No, I did not mean to ask if you love your father or not. Of course, you do.
What I mean to ask is: How easy is or was it for him to show you his love? Was he a loving father?
I have a difficult time at it.
We are not a touchy family.
We do not hug often and easily. Our hugs make up for in quality what they sorely lack by rarity.
We’re okay. We are verbally communicative.
We try hard at it since we are all very private individuals and, left to ourselves, mostly introverted.
I am not authoritarian.
But my late father was.
He believed that the universe was under control by God.

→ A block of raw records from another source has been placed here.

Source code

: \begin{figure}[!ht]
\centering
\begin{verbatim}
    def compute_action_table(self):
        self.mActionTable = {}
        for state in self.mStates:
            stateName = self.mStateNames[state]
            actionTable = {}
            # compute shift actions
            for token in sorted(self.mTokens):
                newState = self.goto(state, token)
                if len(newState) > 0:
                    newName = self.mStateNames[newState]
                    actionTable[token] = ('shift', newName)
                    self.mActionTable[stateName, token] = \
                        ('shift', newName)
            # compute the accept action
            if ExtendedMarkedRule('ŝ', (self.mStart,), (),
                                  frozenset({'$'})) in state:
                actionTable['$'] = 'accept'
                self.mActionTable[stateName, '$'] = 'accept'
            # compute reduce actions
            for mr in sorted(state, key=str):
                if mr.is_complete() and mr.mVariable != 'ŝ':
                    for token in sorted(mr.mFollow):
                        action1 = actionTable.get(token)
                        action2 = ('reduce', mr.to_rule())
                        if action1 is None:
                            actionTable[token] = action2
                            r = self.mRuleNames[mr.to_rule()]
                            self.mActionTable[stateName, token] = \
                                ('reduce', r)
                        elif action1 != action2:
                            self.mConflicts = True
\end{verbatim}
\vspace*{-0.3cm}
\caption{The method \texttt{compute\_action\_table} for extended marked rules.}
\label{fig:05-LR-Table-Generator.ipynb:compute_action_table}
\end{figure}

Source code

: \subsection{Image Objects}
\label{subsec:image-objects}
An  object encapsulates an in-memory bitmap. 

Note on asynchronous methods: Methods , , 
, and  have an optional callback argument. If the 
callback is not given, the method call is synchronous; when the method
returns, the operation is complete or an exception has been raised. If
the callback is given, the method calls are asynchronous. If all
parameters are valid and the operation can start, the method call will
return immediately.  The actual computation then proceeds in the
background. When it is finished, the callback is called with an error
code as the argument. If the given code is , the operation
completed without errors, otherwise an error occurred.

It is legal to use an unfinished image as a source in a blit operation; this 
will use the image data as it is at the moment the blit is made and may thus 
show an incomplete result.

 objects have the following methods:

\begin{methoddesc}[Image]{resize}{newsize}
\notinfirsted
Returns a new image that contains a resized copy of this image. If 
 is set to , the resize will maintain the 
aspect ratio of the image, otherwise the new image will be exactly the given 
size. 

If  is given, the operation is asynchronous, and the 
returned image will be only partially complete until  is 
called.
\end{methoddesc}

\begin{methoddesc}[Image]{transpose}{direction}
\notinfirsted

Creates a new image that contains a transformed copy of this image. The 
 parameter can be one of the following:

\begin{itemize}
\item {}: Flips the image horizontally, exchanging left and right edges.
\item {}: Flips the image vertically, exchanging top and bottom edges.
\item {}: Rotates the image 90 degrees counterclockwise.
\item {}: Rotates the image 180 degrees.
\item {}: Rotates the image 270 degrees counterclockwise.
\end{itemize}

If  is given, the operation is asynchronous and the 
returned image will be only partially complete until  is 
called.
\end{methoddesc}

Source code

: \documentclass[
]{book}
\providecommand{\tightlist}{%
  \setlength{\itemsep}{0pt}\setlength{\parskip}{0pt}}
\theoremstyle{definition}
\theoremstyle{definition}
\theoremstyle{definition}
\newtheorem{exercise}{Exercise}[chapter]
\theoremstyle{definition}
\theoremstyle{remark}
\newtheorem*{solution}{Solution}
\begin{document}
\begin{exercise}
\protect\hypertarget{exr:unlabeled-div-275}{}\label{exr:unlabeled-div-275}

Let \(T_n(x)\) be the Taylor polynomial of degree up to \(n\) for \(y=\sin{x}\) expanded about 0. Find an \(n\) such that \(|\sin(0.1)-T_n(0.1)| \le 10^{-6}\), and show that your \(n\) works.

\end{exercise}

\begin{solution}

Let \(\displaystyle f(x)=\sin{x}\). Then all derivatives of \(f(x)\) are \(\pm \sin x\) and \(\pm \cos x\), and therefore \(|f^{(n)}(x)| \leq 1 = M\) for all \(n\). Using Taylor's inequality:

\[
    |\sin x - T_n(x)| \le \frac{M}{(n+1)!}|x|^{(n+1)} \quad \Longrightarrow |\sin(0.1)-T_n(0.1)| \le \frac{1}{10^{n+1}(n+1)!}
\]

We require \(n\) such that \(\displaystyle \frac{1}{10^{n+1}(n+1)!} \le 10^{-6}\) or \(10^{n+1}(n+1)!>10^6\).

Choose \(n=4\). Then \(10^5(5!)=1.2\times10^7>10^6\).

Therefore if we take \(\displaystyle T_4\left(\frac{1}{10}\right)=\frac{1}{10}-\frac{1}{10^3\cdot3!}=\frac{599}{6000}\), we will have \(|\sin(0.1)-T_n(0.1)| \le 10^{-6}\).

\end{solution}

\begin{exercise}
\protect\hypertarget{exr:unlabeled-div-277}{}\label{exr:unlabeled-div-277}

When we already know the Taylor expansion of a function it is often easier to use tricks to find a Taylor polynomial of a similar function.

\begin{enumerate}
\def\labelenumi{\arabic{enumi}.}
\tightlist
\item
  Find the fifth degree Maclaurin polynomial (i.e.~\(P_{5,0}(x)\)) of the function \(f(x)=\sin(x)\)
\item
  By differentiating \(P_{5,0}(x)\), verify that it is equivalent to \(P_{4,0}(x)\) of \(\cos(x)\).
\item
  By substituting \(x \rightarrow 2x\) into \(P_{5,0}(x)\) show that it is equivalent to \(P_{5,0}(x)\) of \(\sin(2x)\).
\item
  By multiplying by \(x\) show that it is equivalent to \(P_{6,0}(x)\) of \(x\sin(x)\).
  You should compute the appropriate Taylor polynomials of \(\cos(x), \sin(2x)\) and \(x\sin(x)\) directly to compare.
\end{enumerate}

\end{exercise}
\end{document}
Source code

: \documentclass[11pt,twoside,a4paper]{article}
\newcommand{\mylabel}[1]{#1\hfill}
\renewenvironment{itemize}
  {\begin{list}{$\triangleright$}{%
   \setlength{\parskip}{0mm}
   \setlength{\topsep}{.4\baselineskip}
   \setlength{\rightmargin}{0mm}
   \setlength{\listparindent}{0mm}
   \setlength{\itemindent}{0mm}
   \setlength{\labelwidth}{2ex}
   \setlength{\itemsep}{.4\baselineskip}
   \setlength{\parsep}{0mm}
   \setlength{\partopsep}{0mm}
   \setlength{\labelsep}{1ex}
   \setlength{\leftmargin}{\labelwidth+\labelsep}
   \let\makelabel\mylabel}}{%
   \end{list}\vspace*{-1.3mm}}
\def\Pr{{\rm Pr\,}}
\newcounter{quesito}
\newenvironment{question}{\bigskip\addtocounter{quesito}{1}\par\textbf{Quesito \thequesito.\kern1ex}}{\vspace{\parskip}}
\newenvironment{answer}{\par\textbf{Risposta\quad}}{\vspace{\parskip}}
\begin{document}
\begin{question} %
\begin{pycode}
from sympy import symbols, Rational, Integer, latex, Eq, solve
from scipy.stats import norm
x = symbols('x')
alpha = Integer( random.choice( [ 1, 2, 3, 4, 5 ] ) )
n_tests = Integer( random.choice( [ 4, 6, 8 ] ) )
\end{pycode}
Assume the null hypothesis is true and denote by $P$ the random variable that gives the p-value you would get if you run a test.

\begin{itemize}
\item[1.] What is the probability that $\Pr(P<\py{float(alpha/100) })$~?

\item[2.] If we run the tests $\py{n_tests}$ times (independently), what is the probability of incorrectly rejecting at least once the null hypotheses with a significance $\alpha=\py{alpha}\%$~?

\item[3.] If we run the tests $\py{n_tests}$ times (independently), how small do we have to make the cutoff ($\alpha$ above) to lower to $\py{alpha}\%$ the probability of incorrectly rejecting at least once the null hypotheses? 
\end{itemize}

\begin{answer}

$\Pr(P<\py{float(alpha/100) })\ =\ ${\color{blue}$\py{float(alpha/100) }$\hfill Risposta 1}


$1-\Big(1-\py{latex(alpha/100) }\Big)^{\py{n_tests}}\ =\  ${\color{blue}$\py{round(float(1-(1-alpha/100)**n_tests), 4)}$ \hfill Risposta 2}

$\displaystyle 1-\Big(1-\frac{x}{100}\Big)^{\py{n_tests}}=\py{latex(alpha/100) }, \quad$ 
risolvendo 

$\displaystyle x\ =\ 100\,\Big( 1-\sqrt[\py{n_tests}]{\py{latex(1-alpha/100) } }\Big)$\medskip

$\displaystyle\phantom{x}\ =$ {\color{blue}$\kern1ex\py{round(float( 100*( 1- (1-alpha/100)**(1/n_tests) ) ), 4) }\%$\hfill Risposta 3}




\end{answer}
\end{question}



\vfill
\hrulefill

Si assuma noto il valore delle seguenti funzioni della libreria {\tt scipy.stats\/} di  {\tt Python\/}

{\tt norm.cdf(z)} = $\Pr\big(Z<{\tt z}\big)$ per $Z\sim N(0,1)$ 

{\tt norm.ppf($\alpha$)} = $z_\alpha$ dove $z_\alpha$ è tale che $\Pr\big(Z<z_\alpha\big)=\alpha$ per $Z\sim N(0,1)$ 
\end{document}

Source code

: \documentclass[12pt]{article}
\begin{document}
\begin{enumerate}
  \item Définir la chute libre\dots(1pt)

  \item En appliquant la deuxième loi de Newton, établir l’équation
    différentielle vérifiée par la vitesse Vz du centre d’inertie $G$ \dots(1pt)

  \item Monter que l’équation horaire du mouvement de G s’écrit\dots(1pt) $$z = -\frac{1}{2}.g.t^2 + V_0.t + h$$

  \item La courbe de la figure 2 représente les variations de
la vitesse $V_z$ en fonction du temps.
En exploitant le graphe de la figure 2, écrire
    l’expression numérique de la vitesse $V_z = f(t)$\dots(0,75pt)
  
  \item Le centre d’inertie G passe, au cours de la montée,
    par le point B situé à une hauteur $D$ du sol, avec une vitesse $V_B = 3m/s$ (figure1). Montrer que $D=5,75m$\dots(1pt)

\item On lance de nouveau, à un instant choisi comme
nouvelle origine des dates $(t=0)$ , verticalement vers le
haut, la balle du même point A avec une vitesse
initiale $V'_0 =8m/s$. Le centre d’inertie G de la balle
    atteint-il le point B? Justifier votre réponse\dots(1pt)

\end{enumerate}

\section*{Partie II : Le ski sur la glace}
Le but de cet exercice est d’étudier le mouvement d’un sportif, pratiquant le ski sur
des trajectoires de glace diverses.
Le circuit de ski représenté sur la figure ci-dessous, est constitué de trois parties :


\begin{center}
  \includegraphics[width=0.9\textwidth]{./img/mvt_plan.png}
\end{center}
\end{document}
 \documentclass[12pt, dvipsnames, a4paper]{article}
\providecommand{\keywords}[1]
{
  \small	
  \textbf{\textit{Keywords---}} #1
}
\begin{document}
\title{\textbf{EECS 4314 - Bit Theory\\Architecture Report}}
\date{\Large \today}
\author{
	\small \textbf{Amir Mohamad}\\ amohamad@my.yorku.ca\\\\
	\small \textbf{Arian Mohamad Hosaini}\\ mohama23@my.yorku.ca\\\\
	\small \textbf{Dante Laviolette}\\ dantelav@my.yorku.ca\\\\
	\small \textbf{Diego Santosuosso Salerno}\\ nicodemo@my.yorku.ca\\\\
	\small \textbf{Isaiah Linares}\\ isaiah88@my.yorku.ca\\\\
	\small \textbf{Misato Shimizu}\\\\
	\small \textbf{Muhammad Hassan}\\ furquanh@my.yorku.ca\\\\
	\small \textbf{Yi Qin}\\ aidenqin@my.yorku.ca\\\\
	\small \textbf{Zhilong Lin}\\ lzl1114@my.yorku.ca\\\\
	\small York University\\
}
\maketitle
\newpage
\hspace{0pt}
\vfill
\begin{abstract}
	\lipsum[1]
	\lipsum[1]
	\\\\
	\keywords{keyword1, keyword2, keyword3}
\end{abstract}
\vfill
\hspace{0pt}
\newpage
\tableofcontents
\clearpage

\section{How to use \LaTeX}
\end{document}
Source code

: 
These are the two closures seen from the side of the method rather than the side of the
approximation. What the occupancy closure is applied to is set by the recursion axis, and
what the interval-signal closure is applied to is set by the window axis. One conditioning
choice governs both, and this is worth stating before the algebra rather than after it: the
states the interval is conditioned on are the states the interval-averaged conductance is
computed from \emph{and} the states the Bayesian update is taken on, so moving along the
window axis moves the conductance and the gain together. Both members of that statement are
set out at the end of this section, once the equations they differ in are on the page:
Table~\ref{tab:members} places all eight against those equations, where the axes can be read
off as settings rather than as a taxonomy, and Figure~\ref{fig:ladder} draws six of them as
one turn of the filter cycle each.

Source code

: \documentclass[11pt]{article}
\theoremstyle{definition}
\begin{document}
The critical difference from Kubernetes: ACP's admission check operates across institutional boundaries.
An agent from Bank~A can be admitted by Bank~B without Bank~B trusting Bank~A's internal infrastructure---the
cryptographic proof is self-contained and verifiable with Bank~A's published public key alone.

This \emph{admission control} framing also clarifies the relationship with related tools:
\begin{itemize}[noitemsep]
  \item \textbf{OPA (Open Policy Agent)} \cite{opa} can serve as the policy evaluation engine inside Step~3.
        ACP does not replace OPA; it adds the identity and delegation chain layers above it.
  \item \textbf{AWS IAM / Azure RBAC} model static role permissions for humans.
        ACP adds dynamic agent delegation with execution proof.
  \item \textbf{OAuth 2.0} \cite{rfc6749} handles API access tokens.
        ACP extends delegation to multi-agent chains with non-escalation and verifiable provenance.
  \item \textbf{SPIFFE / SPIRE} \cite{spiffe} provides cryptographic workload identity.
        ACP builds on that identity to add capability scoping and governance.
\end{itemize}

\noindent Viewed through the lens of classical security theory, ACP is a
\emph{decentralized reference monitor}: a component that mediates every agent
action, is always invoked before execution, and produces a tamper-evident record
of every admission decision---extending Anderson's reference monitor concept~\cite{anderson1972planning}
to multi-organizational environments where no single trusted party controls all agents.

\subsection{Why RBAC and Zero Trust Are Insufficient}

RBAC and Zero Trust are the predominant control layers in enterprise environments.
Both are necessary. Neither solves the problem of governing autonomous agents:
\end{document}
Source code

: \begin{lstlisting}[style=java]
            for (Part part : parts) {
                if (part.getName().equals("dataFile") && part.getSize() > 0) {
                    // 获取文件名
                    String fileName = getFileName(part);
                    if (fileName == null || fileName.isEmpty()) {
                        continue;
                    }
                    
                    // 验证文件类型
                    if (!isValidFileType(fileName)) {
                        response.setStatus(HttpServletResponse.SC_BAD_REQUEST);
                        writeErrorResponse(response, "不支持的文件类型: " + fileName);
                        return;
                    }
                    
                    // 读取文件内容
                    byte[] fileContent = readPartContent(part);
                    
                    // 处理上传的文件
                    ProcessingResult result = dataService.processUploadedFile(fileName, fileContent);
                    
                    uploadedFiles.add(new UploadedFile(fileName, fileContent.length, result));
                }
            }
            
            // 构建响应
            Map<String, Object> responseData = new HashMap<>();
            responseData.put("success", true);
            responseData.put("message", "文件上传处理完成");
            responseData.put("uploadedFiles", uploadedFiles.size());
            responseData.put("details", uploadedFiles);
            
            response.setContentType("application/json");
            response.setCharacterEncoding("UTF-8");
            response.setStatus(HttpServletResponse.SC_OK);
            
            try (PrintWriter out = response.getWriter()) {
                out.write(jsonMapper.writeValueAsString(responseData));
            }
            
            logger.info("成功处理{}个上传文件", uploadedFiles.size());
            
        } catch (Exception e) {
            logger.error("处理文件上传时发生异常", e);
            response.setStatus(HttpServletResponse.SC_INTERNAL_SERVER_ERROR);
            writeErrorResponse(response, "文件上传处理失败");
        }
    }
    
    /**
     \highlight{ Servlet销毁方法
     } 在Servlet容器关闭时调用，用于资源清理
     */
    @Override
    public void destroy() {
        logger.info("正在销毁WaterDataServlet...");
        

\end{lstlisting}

Consequently, everything should be under man’s control. It should be under the control of Authority. Authority must be hard and powerful. Strict!
Nothing there about gentleness, kindness, or even justice. And what about growing up in an environment of liberty and freedom? My father had a harder time at it. And it should not surprise me. He had lived through the chaos of war.
It is possible he longed simply for the sense of order that for him came with what he and his generation called “Peace time.”
hat name was meaningful to them in a particular way only they can fully understand. My father thought that the country would be better off with stronger and stricter leaders. He was, as I said, an authoritarian.
And I wonder now what he would have thought of how I raise my own kids.
They grow up at peace with my and their own imperfections.
They will most likely not be authoritarian.
And my wish is that when they have kids they will be firm and authoritarian with them only until they’re three years old. After that, they should raise them to love the concept of freedom just so they will not be too hard on themselves and those around them.
Just so they see how this universe cannot be too ordered or controlled by any single authoritarian entity.
Otherwise, freedom would be lost.
And then this would become a hard and difficult place. We would all be less creative and happy. See how we now lean a little too painfully close to becoming authoritarian.
My father belted me from time to time. I have forgiven him every last one; but only posthumously.
We never really talked. Though I was once his apprentice mechanic.
Notwithstanding his urge for authoritarian discipline, I choose to love and remember him for my apprenticeship. I still hate him to some extent for his authoritarianism.
But at least, he was an honest and sincere authoritarian.
He did not steal. Nor was he corrupt.
A corrupt authoritarian can only be a tyrant who does not hold up to himself the same candle he requires of others.
I used to belt my own children until they told me how wrong I was.
My own children weaned me from my own authoritarianism.
And I must remember to thank them for it.
I am a better human being now that I know that the secret of keeping our universe under better control cannot be a state of having less freedom. It can only be done by having more of it.